| SUPPLIED RECORDS |
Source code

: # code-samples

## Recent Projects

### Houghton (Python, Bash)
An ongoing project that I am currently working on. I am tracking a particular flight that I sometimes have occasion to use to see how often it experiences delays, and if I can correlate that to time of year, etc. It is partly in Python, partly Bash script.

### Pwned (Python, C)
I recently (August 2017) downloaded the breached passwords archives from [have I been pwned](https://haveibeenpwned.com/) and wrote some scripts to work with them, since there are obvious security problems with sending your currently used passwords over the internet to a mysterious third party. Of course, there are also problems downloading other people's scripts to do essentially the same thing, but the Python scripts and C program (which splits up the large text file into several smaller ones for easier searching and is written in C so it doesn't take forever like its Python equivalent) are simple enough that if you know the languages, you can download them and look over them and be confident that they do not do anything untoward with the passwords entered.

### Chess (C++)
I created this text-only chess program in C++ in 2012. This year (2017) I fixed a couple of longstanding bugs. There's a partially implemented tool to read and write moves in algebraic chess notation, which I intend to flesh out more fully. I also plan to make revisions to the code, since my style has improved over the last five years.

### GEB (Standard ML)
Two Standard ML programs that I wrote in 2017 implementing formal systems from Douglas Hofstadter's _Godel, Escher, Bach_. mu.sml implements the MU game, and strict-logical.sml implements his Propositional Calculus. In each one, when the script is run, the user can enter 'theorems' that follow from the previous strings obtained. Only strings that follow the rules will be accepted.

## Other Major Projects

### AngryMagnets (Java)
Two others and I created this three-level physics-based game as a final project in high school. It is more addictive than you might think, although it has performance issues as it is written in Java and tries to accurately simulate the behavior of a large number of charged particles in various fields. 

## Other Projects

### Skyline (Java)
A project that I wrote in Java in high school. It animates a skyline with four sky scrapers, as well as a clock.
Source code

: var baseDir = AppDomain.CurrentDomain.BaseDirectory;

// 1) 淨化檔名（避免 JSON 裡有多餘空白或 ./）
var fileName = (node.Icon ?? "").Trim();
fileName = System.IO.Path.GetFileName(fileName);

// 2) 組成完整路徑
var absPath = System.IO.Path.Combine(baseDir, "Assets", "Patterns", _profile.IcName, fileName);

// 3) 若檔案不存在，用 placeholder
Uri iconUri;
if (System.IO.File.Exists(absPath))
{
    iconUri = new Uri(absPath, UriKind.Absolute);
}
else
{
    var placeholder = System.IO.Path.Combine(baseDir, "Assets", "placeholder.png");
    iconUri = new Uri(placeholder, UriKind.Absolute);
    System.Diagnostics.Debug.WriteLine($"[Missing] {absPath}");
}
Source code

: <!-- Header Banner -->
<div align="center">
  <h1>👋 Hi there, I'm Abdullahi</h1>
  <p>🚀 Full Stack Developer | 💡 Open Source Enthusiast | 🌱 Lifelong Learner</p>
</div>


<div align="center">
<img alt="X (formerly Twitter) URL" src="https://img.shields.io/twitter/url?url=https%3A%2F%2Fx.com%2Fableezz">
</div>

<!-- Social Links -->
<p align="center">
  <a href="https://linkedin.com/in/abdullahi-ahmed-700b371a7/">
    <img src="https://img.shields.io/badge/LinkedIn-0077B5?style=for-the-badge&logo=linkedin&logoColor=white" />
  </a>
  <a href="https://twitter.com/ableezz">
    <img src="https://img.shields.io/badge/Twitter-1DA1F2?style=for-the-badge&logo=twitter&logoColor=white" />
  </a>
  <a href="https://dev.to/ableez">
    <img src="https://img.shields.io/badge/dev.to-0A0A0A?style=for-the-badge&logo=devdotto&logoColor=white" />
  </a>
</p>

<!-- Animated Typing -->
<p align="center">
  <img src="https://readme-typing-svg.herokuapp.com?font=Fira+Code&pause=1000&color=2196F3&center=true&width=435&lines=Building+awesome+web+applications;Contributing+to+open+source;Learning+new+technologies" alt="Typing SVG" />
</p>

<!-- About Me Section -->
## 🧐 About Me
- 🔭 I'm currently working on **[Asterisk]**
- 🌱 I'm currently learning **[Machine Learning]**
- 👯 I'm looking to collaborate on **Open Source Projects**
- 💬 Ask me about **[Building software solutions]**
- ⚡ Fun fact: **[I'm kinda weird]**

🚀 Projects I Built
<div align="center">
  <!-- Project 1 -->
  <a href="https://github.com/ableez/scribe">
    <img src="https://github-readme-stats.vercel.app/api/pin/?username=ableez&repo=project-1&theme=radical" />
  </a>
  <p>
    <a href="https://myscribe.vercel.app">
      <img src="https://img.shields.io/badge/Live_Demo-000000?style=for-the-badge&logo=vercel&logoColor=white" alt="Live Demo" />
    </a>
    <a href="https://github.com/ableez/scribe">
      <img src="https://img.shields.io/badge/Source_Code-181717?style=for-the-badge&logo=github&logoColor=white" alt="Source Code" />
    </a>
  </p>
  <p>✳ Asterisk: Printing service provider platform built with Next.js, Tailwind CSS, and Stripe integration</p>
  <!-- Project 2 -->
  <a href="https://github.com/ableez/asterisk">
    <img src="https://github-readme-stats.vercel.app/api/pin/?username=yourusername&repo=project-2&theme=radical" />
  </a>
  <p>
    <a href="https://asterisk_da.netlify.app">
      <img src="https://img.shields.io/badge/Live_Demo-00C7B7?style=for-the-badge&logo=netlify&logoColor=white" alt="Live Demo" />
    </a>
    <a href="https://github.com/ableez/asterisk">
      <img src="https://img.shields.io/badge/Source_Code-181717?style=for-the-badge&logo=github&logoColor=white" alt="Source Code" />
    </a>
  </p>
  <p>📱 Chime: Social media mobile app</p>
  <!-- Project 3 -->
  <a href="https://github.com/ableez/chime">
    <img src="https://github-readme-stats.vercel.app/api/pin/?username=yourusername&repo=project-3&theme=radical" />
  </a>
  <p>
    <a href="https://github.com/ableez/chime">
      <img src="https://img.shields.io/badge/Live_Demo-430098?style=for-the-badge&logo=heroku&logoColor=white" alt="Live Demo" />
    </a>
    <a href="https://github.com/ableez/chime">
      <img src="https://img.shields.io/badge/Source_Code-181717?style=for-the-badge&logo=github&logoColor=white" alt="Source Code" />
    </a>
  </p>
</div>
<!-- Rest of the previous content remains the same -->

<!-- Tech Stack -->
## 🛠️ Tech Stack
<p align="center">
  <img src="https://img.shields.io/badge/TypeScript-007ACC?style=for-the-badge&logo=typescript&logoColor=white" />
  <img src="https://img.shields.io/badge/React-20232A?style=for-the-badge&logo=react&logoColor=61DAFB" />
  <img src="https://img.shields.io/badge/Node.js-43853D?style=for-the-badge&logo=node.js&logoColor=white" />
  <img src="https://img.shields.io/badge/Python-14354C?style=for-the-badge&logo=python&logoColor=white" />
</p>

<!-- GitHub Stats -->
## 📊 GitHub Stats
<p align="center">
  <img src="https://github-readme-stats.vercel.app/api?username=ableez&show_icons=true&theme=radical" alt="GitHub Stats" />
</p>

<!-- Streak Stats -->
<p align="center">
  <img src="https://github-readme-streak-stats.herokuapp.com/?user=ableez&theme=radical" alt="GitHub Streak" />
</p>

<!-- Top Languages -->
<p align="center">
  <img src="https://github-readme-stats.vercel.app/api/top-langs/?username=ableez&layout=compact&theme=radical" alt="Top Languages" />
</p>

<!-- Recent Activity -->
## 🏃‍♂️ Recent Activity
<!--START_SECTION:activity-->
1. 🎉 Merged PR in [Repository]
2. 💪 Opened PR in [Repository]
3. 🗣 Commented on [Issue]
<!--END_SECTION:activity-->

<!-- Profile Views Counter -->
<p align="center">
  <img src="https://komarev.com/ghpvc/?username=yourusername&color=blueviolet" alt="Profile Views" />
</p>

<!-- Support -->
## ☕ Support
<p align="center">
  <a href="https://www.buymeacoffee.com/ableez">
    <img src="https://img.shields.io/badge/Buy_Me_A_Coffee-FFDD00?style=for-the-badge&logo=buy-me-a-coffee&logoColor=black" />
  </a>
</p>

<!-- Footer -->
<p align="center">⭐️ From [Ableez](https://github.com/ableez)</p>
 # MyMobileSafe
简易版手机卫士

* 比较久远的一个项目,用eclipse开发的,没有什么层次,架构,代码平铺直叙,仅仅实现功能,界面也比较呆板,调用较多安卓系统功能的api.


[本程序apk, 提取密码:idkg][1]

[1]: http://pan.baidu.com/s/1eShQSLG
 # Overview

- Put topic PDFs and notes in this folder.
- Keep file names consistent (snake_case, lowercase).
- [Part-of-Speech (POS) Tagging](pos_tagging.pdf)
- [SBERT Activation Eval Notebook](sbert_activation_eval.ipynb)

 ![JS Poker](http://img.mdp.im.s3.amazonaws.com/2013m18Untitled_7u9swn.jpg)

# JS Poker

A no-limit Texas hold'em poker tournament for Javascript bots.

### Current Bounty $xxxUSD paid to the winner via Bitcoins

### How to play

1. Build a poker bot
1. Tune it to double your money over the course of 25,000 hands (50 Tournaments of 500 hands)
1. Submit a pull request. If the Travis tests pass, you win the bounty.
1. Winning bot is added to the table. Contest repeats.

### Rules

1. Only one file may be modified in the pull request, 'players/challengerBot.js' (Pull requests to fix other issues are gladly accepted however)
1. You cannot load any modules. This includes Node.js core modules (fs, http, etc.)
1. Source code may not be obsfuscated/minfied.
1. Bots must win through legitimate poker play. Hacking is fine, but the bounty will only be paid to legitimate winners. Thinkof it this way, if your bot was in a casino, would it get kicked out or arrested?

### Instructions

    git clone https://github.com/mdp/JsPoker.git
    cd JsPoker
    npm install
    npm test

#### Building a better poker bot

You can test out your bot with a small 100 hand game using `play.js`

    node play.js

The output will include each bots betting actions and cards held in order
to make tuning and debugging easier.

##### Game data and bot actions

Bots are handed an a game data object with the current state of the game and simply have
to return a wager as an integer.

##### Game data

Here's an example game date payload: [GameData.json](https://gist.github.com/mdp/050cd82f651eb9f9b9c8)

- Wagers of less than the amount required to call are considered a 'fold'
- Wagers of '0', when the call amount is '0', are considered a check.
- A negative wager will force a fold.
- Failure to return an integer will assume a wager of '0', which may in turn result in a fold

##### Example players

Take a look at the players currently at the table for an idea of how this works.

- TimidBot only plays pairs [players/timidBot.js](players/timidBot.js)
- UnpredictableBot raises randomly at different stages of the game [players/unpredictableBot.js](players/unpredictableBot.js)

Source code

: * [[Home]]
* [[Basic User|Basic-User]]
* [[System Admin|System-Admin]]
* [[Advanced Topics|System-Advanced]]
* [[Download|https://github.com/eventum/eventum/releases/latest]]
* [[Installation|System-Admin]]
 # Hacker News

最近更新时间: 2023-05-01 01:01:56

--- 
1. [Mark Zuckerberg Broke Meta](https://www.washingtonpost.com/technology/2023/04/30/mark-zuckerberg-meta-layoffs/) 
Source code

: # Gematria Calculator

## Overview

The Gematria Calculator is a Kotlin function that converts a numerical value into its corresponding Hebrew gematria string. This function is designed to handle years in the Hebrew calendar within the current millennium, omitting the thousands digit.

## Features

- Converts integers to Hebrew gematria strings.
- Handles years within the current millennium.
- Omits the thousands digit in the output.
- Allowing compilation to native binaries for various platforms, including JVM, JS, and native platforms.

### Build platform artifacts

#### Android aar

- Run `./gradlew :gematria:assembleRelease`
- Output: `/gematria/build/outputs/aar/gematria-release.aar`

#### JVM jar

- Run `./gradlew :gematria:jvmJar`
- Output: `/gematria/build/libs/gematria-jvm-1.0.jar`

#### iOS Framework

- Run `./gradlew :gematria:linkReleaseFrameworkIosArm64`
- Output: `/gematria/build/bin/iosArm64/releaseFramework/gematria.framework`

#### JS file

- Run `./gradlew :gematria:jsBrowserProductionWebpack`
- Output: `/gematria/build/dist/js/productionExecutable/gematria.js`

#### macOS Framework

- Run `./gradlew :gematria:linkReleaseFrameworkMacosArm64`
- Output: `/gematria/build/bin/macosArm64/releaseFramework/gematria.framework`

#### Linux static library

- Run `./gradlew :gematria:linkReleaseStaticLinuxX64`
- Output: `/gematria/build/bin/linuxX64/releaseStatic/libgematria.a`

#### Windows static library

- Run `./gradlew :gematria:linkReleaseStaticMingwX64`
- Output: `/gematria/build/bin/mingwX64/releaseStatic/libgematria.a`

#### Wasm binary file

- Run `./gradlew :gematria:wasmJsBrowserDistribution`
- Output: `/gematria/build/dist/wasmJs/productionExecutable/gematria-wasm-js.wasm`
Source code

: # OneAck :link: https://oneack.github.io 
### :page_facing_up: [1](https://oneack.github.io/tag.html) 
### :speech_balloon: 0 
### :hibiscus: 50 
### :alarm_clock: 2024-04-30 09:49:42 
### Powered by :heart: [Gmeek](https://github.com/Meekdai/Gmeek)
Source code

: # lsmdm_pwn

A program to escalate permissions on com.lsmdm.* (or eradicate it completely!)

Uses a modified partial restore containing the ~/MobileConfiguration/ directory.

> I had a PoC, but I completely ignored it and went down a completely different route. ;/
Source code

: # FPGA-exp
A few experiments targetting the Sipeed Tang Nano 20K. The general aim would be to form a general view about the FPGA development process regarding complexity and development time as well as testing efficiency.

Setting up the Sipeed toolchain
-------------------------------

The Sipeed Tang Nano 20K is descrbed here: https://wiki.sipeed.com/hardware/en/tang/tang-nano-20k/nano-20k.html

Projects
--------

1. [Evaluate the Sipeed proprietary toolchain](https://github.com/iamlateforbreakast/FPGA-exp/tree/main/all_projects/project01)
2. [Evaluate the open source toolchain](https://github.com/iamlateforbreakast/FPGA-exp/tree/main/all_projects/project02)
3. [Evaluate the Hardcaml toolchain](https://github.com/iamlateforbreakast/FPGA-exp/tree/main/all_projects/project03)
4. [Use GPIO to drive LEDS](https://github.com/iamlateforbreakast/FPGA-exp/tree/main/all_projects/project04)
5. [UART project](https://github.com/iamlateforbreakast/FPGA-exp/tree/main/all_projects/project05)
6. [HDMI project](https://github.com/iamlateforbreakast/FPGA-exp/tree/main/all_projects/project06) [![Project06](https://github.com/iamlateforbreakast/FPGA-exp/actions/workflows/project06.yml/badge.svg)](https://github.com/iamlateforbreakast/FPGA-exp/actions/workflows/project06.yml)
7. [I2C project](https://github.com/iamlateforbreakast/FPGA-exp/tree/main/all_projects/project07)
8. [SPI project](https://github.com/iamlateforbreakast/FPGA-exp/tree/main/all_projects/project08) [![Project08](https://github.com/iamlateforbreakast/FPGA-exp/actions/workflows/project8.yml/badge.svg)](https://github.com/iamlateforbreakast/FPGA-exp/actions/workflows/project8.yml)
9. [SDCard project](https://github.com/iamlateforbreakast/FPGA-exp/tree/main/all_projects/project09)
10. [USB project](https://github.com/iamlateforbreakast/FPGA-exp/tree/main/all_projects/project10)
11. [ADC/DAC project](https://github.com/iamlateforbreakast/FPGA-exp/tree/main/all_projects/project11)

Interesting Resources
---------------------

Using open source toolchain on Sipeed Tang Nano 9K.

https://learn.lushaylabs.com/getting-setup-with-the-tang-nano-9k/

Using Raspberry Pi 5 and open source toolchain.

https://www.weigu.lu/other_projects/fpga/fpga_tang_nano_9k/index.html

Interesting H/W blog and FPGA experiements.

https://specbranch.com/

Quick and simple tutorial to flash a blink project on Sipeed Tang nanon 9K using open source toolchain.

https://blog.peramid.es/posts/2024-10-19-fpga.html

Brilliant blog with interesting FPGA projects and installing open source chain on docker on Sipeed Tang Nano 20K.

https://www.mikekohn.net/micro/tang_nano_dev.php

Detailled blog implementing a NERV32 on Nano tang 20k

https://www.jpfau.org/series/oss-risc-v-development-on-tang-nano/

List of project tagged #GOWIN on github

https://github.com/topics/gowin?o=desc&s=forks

| ASSIGNMENT |
Find and copy each line of the data where "html" is present.

| EXERCISE RESPONSE |
### :page_facing_up: [1](https://oneack.github.io/tag.html) 
The Sipeed Tang Nano 20K is descrbed here: https://wiki.sipeed.com/hardware/en/tang/tang-nano-20k/nano-20k.html
https://www.weigu.lu/other_projects/fpga/fpga_tang_nano_9k/index.html
https://blog.peramid.es/posts/2024-10-19-fpga.html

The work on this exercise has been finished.